**Data supplied:**
_ _ _ _ _
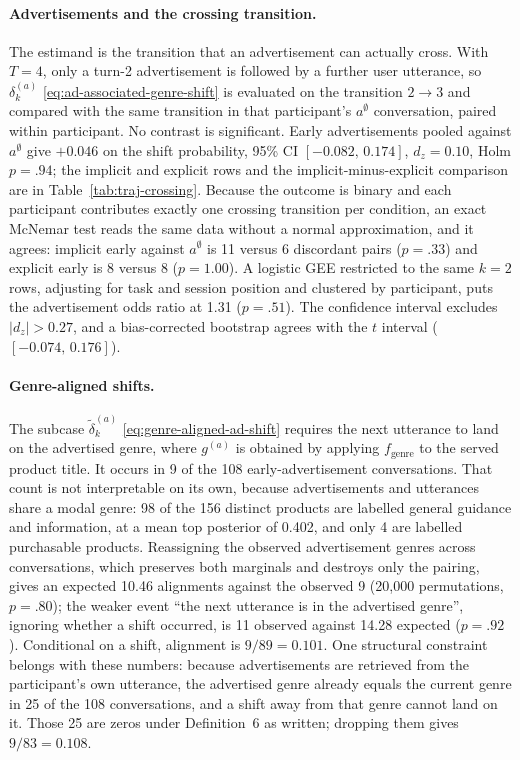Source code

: \paragraph{Advertisements and the crossing transition.}
The estimand is the transition that an advertisement can actually cross. With \(T=4\), only a turn-2 advertisement is followed by a further user utterance, so \(\delta^{(a)}_k\) \eqref{eq:ad-associated-genre-shift} is evaluated on the transition \(2\rightarrow3\) and compared with the same transition in that participant's \(a^{\emptyset}\) conversation, paired within participant. No contrast is significant. Early advertisements pooled against \(a^{\emptyset}\) give \(+0.046\) on the shift probability, 95\% CI \([-0.082,\,0.174]\), \(d_z=0.10\), Holm \(p=.94\); the implicit and explicit rows and the implicit-minus-explicit comparison are in Table~\ref{tab:traj-crossing}. Because the outcome is binary and each participant contributes exactly one crossing transition per condition, an exact McNemar test reads the same data without a normal approximation, and it agrees: implicit early against \(a^{\emptyset}\) is 11 versus 6 discordant pairs (\(p=.33\)) and explicit early is 8 versus 8 (\(p=1.00\)). A logistic GEE restricted to the same \(k=2\) rows, adjusting for task and session position and clustered by participant, puts the advertisement odds ratio at 1.31 (\(p=.51\)). The confidence interval excludes \(|d_z|>0.27\), and a bias-corrected bootstrap agrees with the \(t\) interval (\([-0.074,\,0.176]\)).

\paragraph{Genre-aligned shifts.}
The subcase \(\tilde{\delta}^{(a)}_k\) \eqref{eq:genre-aligned-ad-shift} requires the next utterance to land on the advertised genre, where \(g^{(a)}\) is obtained by applying \(f_{\mathrm{genre}}\) to the served product title. It occurs in 9 of the 108 early-advertisement conversations. That count is not interpretable on its own, because advertisements and utterances share a modal genre: 98 of the 156 distinct products are labelled general guidance and information, at a mean top posterior of 0.402, and only 4 are labelled purchasable products. Reassigning the observed advertisement genres across conversations, which preserves both marginals and destroys only the pairing, gives an expected 10.46 alignments against the observed 9 (20{,}000 permutations, \(p=.80\)); the weaker event ``the next utterance is in the advertised genre'', ignoring whether a shift occurred, is 11 observed against 14.28 expected (\(p=.92\)). Conditional on a shift, alignment is \(9/89=0.101\). One structural constraint belongs with these numbers: because advertisements are retrieved from the participant's own utterance, the advertised genre already equals the current genre in 25 of the 108 conversations, and a shift away from that genre cannot land on it. Those 25 are zeros under Definition~6 as written; dropping them gives \(9/83=0.108\).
_ _ _ _ _
**Exercise:**
Your answer must be the entries repeated exactly, with no pictures.

**Solution to the problem:**
Source code

: \paragraph{Advertisements and the crossing transition.}
The estimand is the transition that an advertisement can actually cross. With \(T=4\), only a turn-2 advertisement is followed by a further user utterance, so \(\delta^{(a)}_k\) \eqref{eq:ad-associated-genre-shift} is evaluated on the transition \(2\rightarrow3\) and compared with the same transition in that participant's \(a^{\emptyset}\) conversation, paired within participant. No contrast is significant. Early advertisements pooled against \(a^{\emptyset}\) give \(+0.046\) on the shift probability, 95\% CI \([-0.082,\,0.174]\), \(d_z=0.10\), Holm \(p=.94\); the implicit and explicit rows and the implicit-minus-explicit comparison are in Table~\ref{tab:traj-crossing}. Because the outcome is binary and each participant contributes exactly one crossing transition per condition, an exact McNemar test reads the same data without a normal approximation, and it agrees: implicit early against \(a^{\emptyset}\) is 11 versus 6 discordant pairs (\(p=.33\)) and explicit early is 8 versus 8 (\(p=1.00\)). A logistic GEE restricted to the same \(k=2\) rows, adjusting for task and session position and clustered by participant, puts the advertisement odds ratio at 1.31 (\(p=.51\)). The confidence interval excludes \(|d_z|>0.27\), and a bias-corrected bootstrap agrees with the \(t\) interval (\([-0.074,\,0.176]\)).

\paragraph{Genre-aligned shifts.}
The subcase \(\tilde{\delta}^{(a)}_k\) \eqref{eq:genre-aligned-ad-shift} requires the next utterance to land on the advertised genre, where \(g^{(a)}\) is obtained by applying \(f_{\mathrm{genre}}\) to the served product title. It occurs in 9 of the 108 early-advertisement conversations. That count is not interpretable on its own, because advertisements and utterances share a modal genre: 98 of the 156 distinct products are labelled general guidance and information, at a mean top posterior of 0.402, and only 4 are labelled purchasable products. Reassigning the observed advertisement genres across conversations, which preserves both marginals and destroys only the pairing, gives an expected 10.46 alignments against the observed 9 (20{,}000 permutations, \(p=.80\)); the weaker event ``the next utterance is in the advertised genre'', ignoring whether a shift occurred, is 11 observed against 14.28 expected (\(p=.92\)). Conditional on a shift, alignment is \(9/89=0.101\). One structural constraint belongs with these numbers: because advertisements are retrieved from the participant's own utterance, the advertised genre already equals the current genre in 25 of the 108 conversations, and a shift away from that genre cannot land on it. Those 25 are zeros under Definition~6 as written; dropping them gives \(9/83=0.108\).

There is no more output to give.